Kate Cronin-Furman, an assistant professor of human rights at University College London, lumps Border Patrol agents and even lawyers for the administration into the same category as those who carried out atrocities in the Holocaust and Rwandan genocide. Cronin-Furman argues that they are susceptible to “social pressure” and can be persuaded, by public shaming, to either quit their jobs or “to treat the vulnerable individuals under their control more humanely.”

She writes,

The identities of the individual Customs and Border Protection agents who are physically separating children from their families and staffing the detention centers are not undiscoverable.

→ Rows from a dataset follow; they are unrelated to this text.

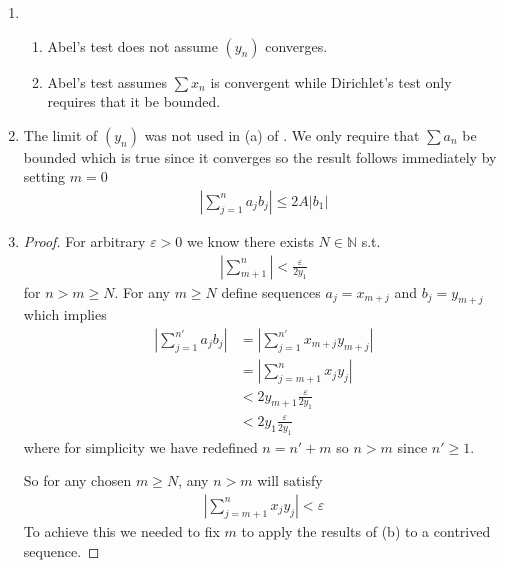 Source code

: \begin{enumerate}[label=(\alph*)]
    \item 
    \begin{enumerate}[label=(\roman*)]
        \item 
        Abel's test does not assume $(y_n)$ converges.

        \item
        Abel's test assumes $\sum x_n$ is convergent while Dirichlet's
        test only requires that it be bounded.
    \end{enumerate}

    \item 
    The limit of $(y_n)$ was not used in (a) of . We only 
    require that $\sum a_n$ be bounded which is true since it converges 
    so the result follows immediately by setting $m=0$
    \begin{align*}
        |\sum_{j=1}^n a_j b_j| \leq 2A |b_{1}| 
    \end{align*}

    \item 
    \begin{proof}
        For arbitrary $\varepsilon > 0$ we know there exists 
        $N \in \mathbb{N}$ s.t.
        \begin{align*}
            |\sum_{m+1}^n| < \frac{\varepsilon}{2y_1}
        \end{align*}
        for $n > m \geq N$. For any $m \geq N$
        define sequences $a_j = x_{m+j}$ and $b_j = y_{m+j}$
        which implies 
        \begin{align*}
            |\sum_{j=1}^{n'} a_j b_j| &= |\sum_{j=1}^{n'} x_{m+j} y_{m+j}| \\
            &= |\sum_{j=m+1}^{n} x_{j} y_{j}| \\
            &< 2y_{m+1} \frac{\varepsilon}{2y_1} \\
            &< 2y_{1} \frac{\varepsilon}{2y_1}
        \end{align*}
        where for simplicity we have redefined $n=n'+m$ so $n > m$
        since $n'\geq 1$.

        So for any chosen $m\geq N$, any $n>m$ will satisfy 
        \begin{align*}
            |\sum_{j=m+1}^{n} x_{j} y_{j}| < \varepsilon
        \end{align*}
        To achieve this we needed to fix $m$ to apply the results of (b)
        to a contrived sequence.
    \end{proof}
\end{enumerate} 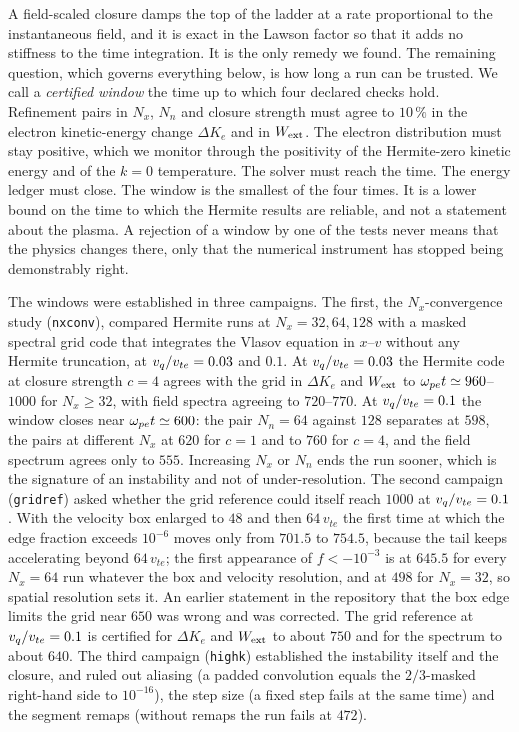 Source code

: A field-scaled closure damps the top of the ladder at a rate proportional to the instantaneous field, and it is exact in the Lawson factor so that it adds no stiffness to the time integration. It is the only remedy we found. The remaining question, which governs everything below, is how long a run can be trusted. We call a \emph{certified window} the time up to which four declared checks hold. Refinement pairs in $N_x$, $N_n$ and closure strength must agree to $10\,\%$ in the electron kinetic-energy change $\Delta K_e$ and in $\Wext$. The electron distribution must stay positive, which we monitor through the positivity of the Hermite-zero kinetic energy and of the $k=0$ temperature. The solver must reach the time. The energy ledger must close. The window is the smallest of the four times. It is a lower bound on the time to which the Hermite results are reliable, and not a statement about the plasma. A rejection of a window by one of the tests never means that the physics changes there, only that the numerical instrument has stopped being demonstrably right.


The windows were established in three campaigns. The first, the $N_x$-convergence study (\texttt{nxconv}), compared Hermite runs at $N_x=32,64,128$ with a masked spectral grid code that integrates the Vlasov equation in $x$--$v$ without any Hermite truncation, at $\vq=0.03$ and $0.1$. At $\vq=0.03$ the Hermite code at closure strength $c=4$ agrees with the grid in $\Delta K_e$ and $\Wext$ to $\wpe t\simeq960$--$1000$ for $N_x\ge32$, with field spectra agreeing to $720$--$770$. At $\vq=0.1$ the window closes near $\wpe t\simeq600$: the pair $N_n=64$ against $128$ separates at $598$, the pairs at different $N_x$ at $620$ for $c=1$ and to $760$ for $c=4$, and the field spectrum agrees only to $555$. Increasing $N_x$ or $N_n$ ends the run sooner, which is the signature of an instability and not of under-resolution. The second campaign (\texttt{gridref}) asked whether the grid reference could itself reach $1000$ at $\vq=0.1$. With the velocity box enlarged to $48$ and then $64\,v_{te}$ the first time at which the edge fraction exceeds $10^{-6}$ moves only from $701.5$ to $754.5$, because the tail keeps accelerating beyond $64\,v_{te}$; the first appearance of $f<-10^{-3}$ is at $645.5$ for every $N_x=64$ run whatever the box and velocity resolution, and at $498$ for $N_x=32$, so spatial resolution sets it. An earlier statement in the repository that the box edge limits the grid near $650$ was wrong and was corrected. The grid reference at $\vq=0.1$ is certified for $\Delta K_e$ and $\Wext$ to about $750$ and for the spectrum to about $640$. The third campaign (\texttt{highk}) established the instability itself and the closure, and ruled out aliasing (a padded convolution equals the $2/3$-masked right-hand side to $10^{-16}$), the step size (a fixed step fails at the same time) and the segment remaps (without remaps the run fails at $472$).

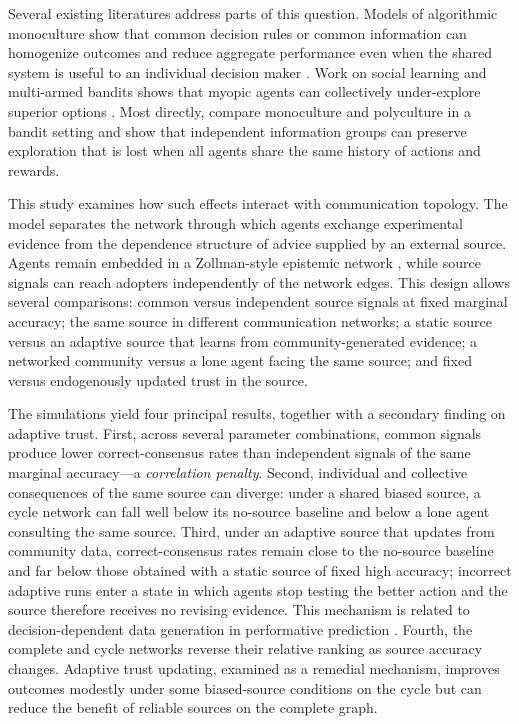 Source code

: \documentclass[10pt,letterpaper,twocolumn]{article}
\begin{document}
Several existing literatures address parts of this question. Models of algorithmic monoculture show that common decision rules or common information can homogenize outcomes and reduce aggregate performance even when the shared system is useful to an individual decision maker \citep{kleinberg2021,bommasani2022}. Work on social learning and multi-armed bandits shows that myopic agents can collectively under-explore superior options \citep{banihashem2023}. Most directly, \citet{heddenraghavan2026} compare monoculture and polyculture in a bandit setting and show that independent information groups can preserve exploration that is lost when all agents share the same history of actions and rewards.

This study examines how such effects interact with communication topology. The model separates the network through which agents exchange experimental evidence from the dependence structure of advice supplied by an external source. Agents remain embedded in a Zollman-style epistemic network \citep{zollman2007,zollman2010}, while source signals can reach adopters independently of the network edges. This design allows several comparisons: common versus independent source signals at fixed marginal accuracy; the same source in different communication networks; a static source versus an adaptive source that learns from community-generated evidence; a networked community versus a lone agent facing the same source; and fixed versus endogenously updated trust in the source.

The simulations yield four principal results, together with a secondary finding on adaptive trust. First, across several parameter combinations, common signals produce lower correct-consensus rates than independent signals of the same marginal accuracy---a \emph{correlation penalty}. Second, individual and collective consequences of the same source can diverge: under a shared biased source, a cycle network can fall well below its no-source baseline and below a lone agent consulting the same source. Third, under an adaptive source that updates from community data, correct-consensus rates remain close to the no-source baseline and far below those obtained with a static source of fixed high accuracy; incorrect adaptive runs enter a state in which agents stop testing the better action and the source therefore receives no revising evidence. This mechanism is related to decision-dependent data generation in performative prediction \citep{perdomo2020}. Fourth, the complete and cycle networks reverse their relative ranking as source accuracy changes. Adaptive trust updating, examined as a remedial mechanism, improves outcomes modestly under some biased-source conditions on the cycle but can reduce the benefit of reliable sources on the complete graph.
\end{document}
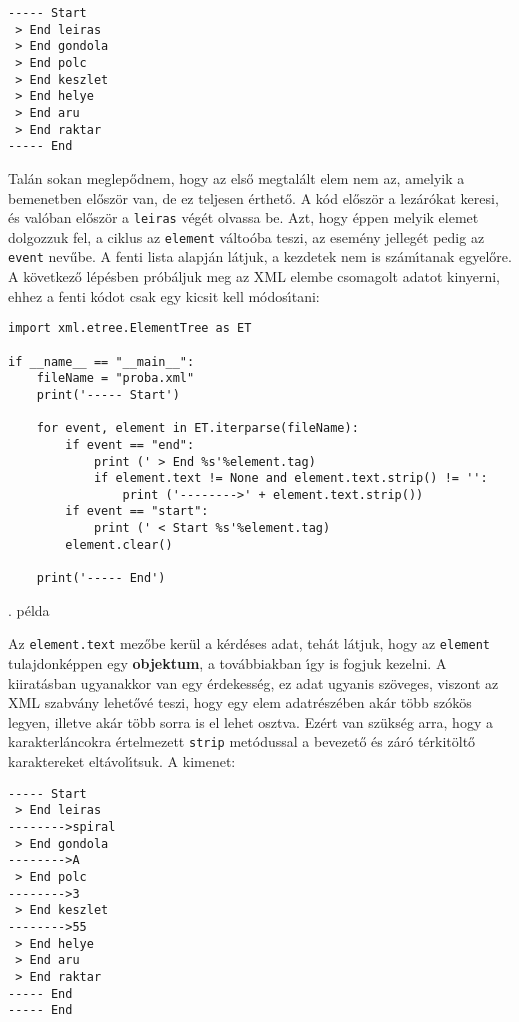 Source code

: \begin{Verbatim}[fontsize=\small]
----- Start
 > End leiras
 > End gondola
 > End polc
 > End keszlet
 > End helye
 > End aru
 > End raktar
----- End
\end{Verbatim}

\noindent Tal\'an sokan meglep\H{o}dnem, hogy az els\H{o} megtal\'alt elem nem az, amelyik a 
bemenetben el\H{o}sz\"or van, de ez teljesen \'erthet\H{o}. A k\'od el\H{o}sz\"or a lez\'ar\'okat 
keresi, \'es val\'oban el\H{o}sz\"or a {\tt leiras} v\'eg\'et olvassa be. Azt, hogy \'eppen melyik 
elemet dolgozzuk fel, a ciklus az {\tt element} v\'alto\'oba teszi, az esem\'eny jelleg\'et pedig 
az {\tt event} nev\H{u}be. A fenti lista alapj\'an l\'atjuk, a kezdetek nem is sz\'am\'{\i}tanak 
egyel\H{o}re. A k\"ovetkez\H{o} l\'ep\'esben pr\'ob\'aljuk meg az XML elembe csomagolt adatot 
kinyerni, ehhez a fenti k\'odot csak egy kicsit kell m\'odos\'{\i}tani:

\incminta
\begin{Verbatim}[fontsize=\small]
import xml.etree.ElementTree as ET

if __name__ == "__main__":
    fileName = "proba.xml"
    print('----- Start')
 
    for event, element in ET.iterparse(fileName):
        if event == "end":
            print (' > End %s'%element.tag)
            if element.text != None and element.text.strip() != '':
                print ('-------->' + element.text.strip())
        if event == "start":
            print (' < Start %s'%element.tag)
        element.clear()

    print('----- End')    
\end{Verbatim}
\theminta. p\'elda

\noindent Az {\tt element.text} mez\H{o}be ker\"ul a k\'erd\'eses adat, teh\'at l\'atjuk, hogy az 
{\tt element} tulajdonk\'eppen egy {\bf objektum}, a tov\'abbiakban \'{\i}gy is fogjuk kezelni. A 
kiirat\'asban ugyanakkor van egy \'erdekess\'eg, ez adat ugyanis sz\"oveges, viszont az XML szabv\'any 
lehet\H{o}v\'e teszi, hogy egy elem adatr\'esz\'eben ak\'ar t\"obb sz\'ok\"os legyen, illetve ak\'ar 
t\"obb sorra is el lehet osztva. Ez\'ert van sz\"uks\'eg arra, hogy a karakterl\'ancokra \'ertelmezett 
{\tt strip} met\'odussal a bevezet\H{o} \'es z\'ar\'o t\'erkit\"olt\H{o }karaktereket elt\'avol\'{\i}tsuk. 
A kimenet:

\begin{Verbatim}[fontsize=\small]
----- Start
 > End leiras
-------->spiral
 > End gondola
-------->A
 > End polc
-------->3
 > End keszlet
-------->55
 > End helye
 > End aru
 > End raktar
----- End
----- End
\end{Verbatim}

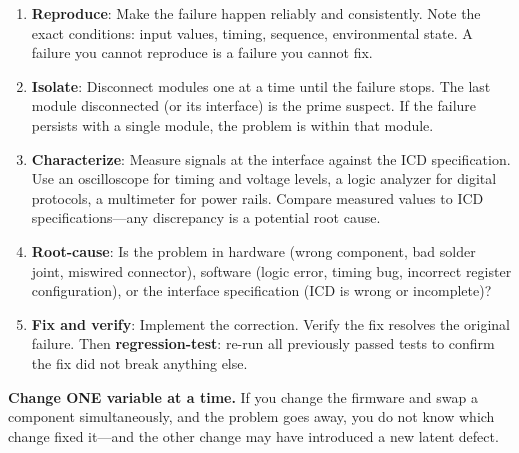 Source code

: \documentclass[11pt,letterpaper,twoside,openany]{book}
\begin{document}
\begin{enumerate}[leftmargin=1.5em]
\item \textbf{Reproduce}: Make the failure happen reliably and consistently. Note the exact conditions: input values, timing, sequence, environmental state. A failure you cannot reproduce is a failure you cannot fix.
\item \textbf{Isolate}: Disconnect modules one at a time until the failure stops. The last module disconnected (or its interface) is the prime suspect. If the failure persists with a single module, the problem is within that module.
\item \textbf{Characterize}: Measure signals at the interface against the ICD specification. Use an oscilloscope for timing and voltage levels, a logic analyzer for digital protocols, a multimeter for power rails. Compare measured values to ICD specifications---any discrepancy is a potential root cause.
\item \textbf{Root-cause}: Is the problem in hardware (wrong component, bad solder joint, miswired connector), software (logic error, timing bug, incorrect register configuration), or the interface specification (ICD is wrong or incomplete)?
\item \textbf{Fix and verify}: Implement the correction. Verify the fix resolves the original failure. Then \textbf{regression-test}: re-run all previously passed tests to confirm the fix did not break anything else.
\end{enumerate}

\textbf{Change ONE variable at a time.} If you change the firmware and swap a component simultaneously, and the problem goes away, you do not know which change fixed it---and the other change may have introduced a new latent defect.
\end{document}
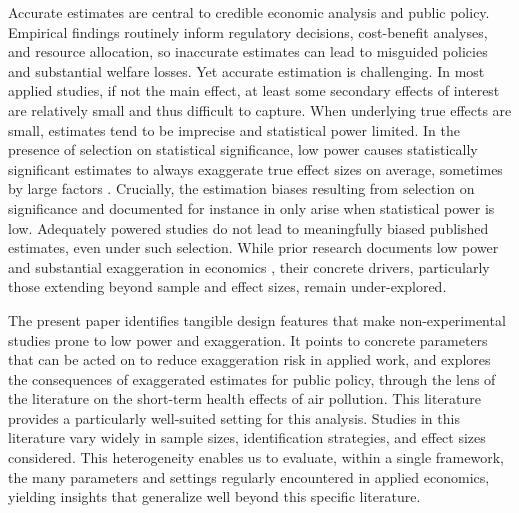 \documentclass[12pt]{article}
\begin{document}
\onehalfspacing




	
		Accurate estimates are central to credible economic analysis and public policy. Empirical findings routinely inform regulatory decisions, cost-benefit analyses, and resource allocation, so inaccurate estimates can lead to misguided policies and substantial welfare losses. Yet accurate estimation is challenging. In most applied studies, if not the main effect, at least some secondary effects of interest are relatively small and thus difficult to capture. When underlying true effects are small, estimates tend to be imprecise and statistical power limited. In the presence of selection on statistical significance, low power causes statistically significant estimates to always exaggerate true effect sizes on average, sometimes by large factors \citep{gelman_type_2000, ioannidis_why_2008, gelman_beyond_2014}. Crucially, the estimation biases resulting from selection on significance and documented for instance in \cite{andrews_identification_2019} only arise when statistical power is low. Adequately powered studies do not lead to meaningfully biased published estimates, even under such selection. While prior research documents low power and substantial exaggeration in economics \citep{ioannidis_power_2017, ferraro_feature_2020, young_consistency_2022}, their concrete drivers, particularly those extending beyond sample and effect sizes, remain under-explored.  
		
		The present paper identifies tangible design features that make non-experimental studies prone to low power and exaggeration. It points to concrete parameters that can be acted on to reduce exaggeration risk in applied work, and explores the consequences of exaggerated estimates for public policy, through the lens of the literature on the short-term health effects of air pollution. This literature provides a particularly well-suited setting for this analysis. Studies in this literature vary widely in sample sizes, identification strategies, and effect sizes considered. This heterogeneity enables us to evaluate, within a single framework, the many parameters and settings regularly encountered in applied economics, yielding insights that generalize well beyond this specific literature. 
		
\end{document}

Immigration lawyers have agent names; journalists reporting at the border have names, photos and even videos. These agents’ actions should be publicized, particularly in their home communities.

This is not an argument for doxxing — it’s about exposure of their participation in atrocities to audiences whose opinion they care about. The knowledge, for instance, that when you go to church on Sunday, your entire congregation will have seen you on TV ripping a child out of her father’s arms is a serious social cost to bear. The desire to avoid this kind of social shame may be enough to persuade some agents to quit and may hinder the recruitment of replacements. For those who won’t (or can’t) quit, it may induce them to treat the vulnerable individuals under their control more humanely.

Cronin-Furman goes even further, proposing that those who run detention centers be brought before “international bodies like the United Nations Human Rights Council” and be charged as human rights abusers.

“[Activists] should lobby for human rights investigations, for other governments to deny entry visas to those involved in the abuses, or even for the initiation of torture prosecutions in foreign courts,” writes Cronin-Furman. “For someone who is ‘just following orders,’ the prospect of being internationally shamed as a rights abuser and being unable to travel freely may be significant enough to persuade them to stop participating.”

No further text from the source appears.